Sprinteur à l'état pur, Alain Bernard a réalisé son rêve à Pékin jeudi en devenant champion olympique sur la plus belle des courses, le 100 m nage libre, après huit années d'un travail sans relâche.

Le gamin né à Aubagne (sud) en 1983 a fait bien du chemin depuis ces années, où petit, il allait à la piscine sans aimer l'eau mais parce que sa mère voulait qu'il apprenne à nager. Lui, rêvait alors de devenir gardien de but au football.

L'élément aquatique a eu raison de lui.

«Je me sens bien dans l'eau parce qu'il y a cette impression de flotter, je ne dirai pas voler mais... quand je regarde le fond, je me dis que je ne touche pas le sol et que je peux quand même avancer, reculer», s'amuse-t-il à expliquer.

Bernard s'est pris au jeu et, tout naturellement, a disputé ses premières compétitions. Il ne rêvait pas à une carrière de grand champion. Il voulait tout simplement être le meilleur.

A 16 ans, il fait le choix de partir pour Marseille. Le frêle adolescent y rencontre Denis Auguin, quelques mois avant les Jeux de Sydney.

«J'étais à des années lumière de pouvoir imaginer une relation entraîneur-entraîné, j'étais assez insouciant parce que j'étais jeune. Je ne me posais pas ce genre de question. Je voulais juste prendre du plaisir à nager et progresser à mon niveau, étape par étape», se souvient-il.

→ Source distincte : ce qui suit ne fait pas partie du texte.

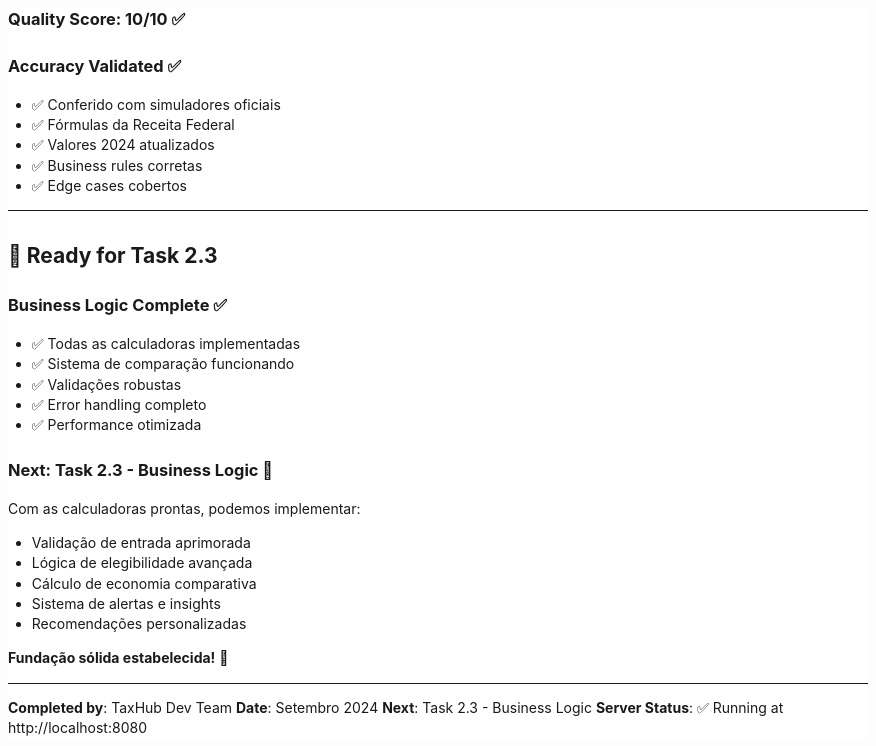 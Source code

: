 ### **Quality Score**: 10/10 ✅

### **Accuracy Validated** ✅
- ✅ Conferido com simuladores oficiais
- ✅ Fórmulas da Receita Federal
- ✅ Valores 2024 atualizados
- ✅ Business rules corretas
- ✅ Edge cases cobertos

---

## 🔮 **Ready for Task 2.3**

### **Business Logic Complete** ✅
- ✅ Todas as calculadoras implementadas
- ✅ Sistema de comparação funcionando
- ✅ Validações robustas
- ✅ Error handling completo
- ✅ Performance otimizada

### **Next: Task 2.3 - Business Logic** 🚀
Com as calculadoras prontas, podemos implementar:
- Validação de entrada aprimorada
- Lógica de elegibilidade avançada
- Cálculo de economia comparativa
- Sistema de alertas e insights
- Recomendações personalizadas

**Fundação sólida estabelecida!** 💪

---

**Completed by**: TaxHub Dev Team
**Date**: Setembro 2024
**Next**: Task 2.3 - Business Logic
**Server Status**: ✅ Running at http://localhost:8080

L'osmose entre les deux hommes ne s'est pas faite immédiatement.

Auguin, jeune entraîneur de 38 ans, n'a pas encore sa propre méthode d'entraînement. Résolument tourné vers une approche plus scientifique et moins physiologique, il se construit tout en aidant Bernard à se construire.

Guitariste

Son élève a un potentiel incroyable en raison de sa carrure et de son envergure de bras (2,05 m). Auguin entame alors un long travail de musculation pour aider le nageur à se renforcer.

Complexé par son corps, le grand blond à l'éternel sourire prend plaisir à se développer jusqu'à afficher aujourd'hui ce physique d'Hercule, qui contraste tant avec sa gentillesse.

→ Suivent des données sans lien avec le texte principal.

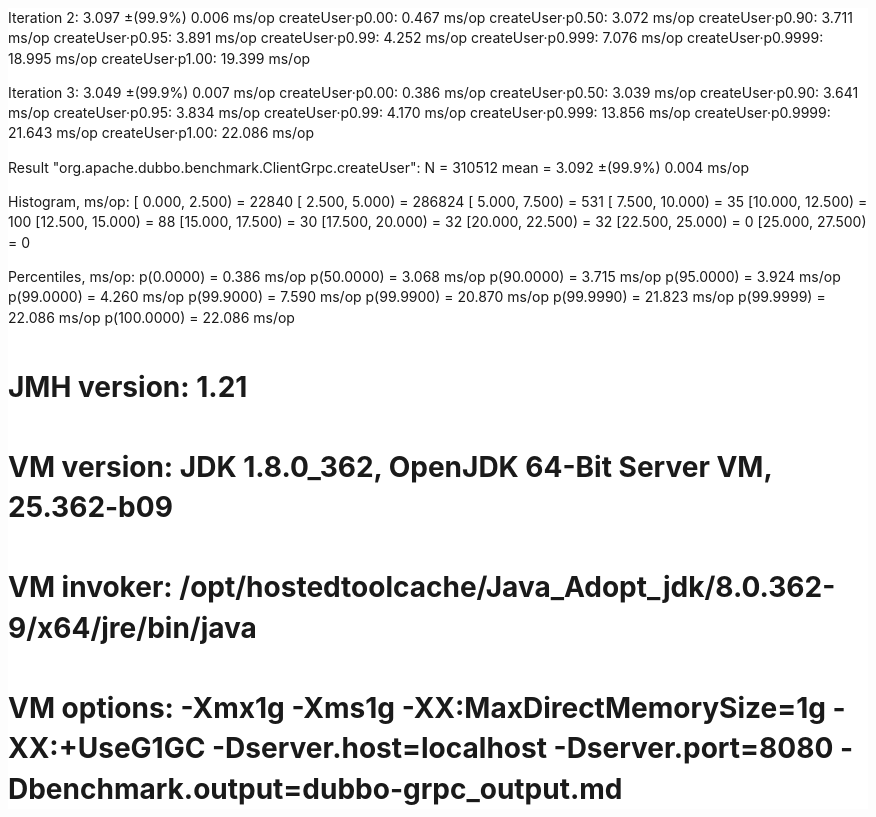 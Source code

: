 Iteration   2: 3.097 ±(99.9%) 0.006 ms/op
                 createUser·p0.00:   0.467 ms/op
                 createUser·p0.50:   3.072 ms/op
                 createUser·p0.90:   3.711 ms/op
                 createUser·p0.95:   3.891 ms/op
                 createUser·p0.99:   4.252 ms/op
                 createUser·p0.999:  7.076 ms/op
                 createUser·p0.9999: 18.995 ms/op
                 createUser·p1.00:   19.399 ms/op

Iteration   3: 3.049 ±(99.9%) 0.007 ms/op
                 createUser·p0.00:   0.386 ms/op
                 createUser·p0.50:   3.039 ms/op
                 createUser·p0.90:   3.641 ms/op
                 createUser·p0.95:   3.834 ms/op
                 createUser·p0.99:   4.170 ms/op
                 createUser·p0.999:  13.856 ms/op
                 createUser·p0.9999: 21.643 ms/op
                 createUser·p1.00:   22.086 ms/op



Result "org.apache.dubbo.benchmark.ClientGrpc.createUser":
  N = 310512
  mean =      3.092 ±(99.9%) 0.004 ms/op

  Histogram, ms/op:
    [ 0.000,  2.500) = 22840 
    [ 2.500,  5.000) = 286824 
    [ 5.000,  7.500) = 531 
    [ 7.500, 10.000) = 35 
    [10.000, 12.500) = 100 
    [12.500, 15.000) = 88 
    [15.000, 17.500) = 30 
    [17.500, 20.000) = 32 
    [20.000, 22.500) = 32 
    [22.500, 25.000) = 0 
    [25.000, 27.500) = 0 

  Percentiles, ms/op:
      p(0.0000) =      0.386 ms/op
     p(50.0000) =      3.068 ms/op
     p(90.0000) =      3.715 ms/op
     p(95.0000) =      3.924 ms/op
     p(99.0000) =      4.260 ms/op
     p(99.9000) =      7.590 ms/op
     p(99.9900) =     20.870 ms/op
     p(99.9990) =     21.823 ms/op
     p(99.9999) =     22.086 ms/op
    p(100.0000) =     22.086 ms/op


# JMH version: 1.21
# VM version: JDK 1.8.0_362, OpenJDK 64-Bit Server VM, 25.362-b09
# VM invoker: /opt/hostedtoolcache/Java_Adopt_jdk/8.0.362-9/x64/jre/bin/java
# VM options: -Xmx1g -Xms1g -XX:MaxDirectMemorySize=1g -XX:+UseG1GC -Dserver.host=localhost -Dserver.port=8080 -Dbenchmark.output=dubbo-grpc_output.md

De 2000 à 2004, Bernard approche le haut niveau. Mais en 2004, il attrape une toxoplasmose. Elle lui coûtera sa saison et sa qualification olympique pour Athènes, un énorme échec qui aurait pu le faire arrêter. «Mais il y avait un petit truc» qui le retenait dans les bassins.

Il s'accroche et continue de s'entraîner à Marseille jusqu'à la cassure avec le club en 2006 qui choisit de congédier Auguin pour incompatibilité d'humeur avec le nouveau manageur.

Auguin part alors à Antibes (sud-est), Bernard le suit. Le guitariste amateur n'imagine pas collaborer avec un autre entraîneur tant la confiance est absolue.

Aux Mondiaux 2007, il est prêt à exploser. Mais par excès de confiance, le «bleu» laisse filer sa qualification pour la finale sur 100 m libre.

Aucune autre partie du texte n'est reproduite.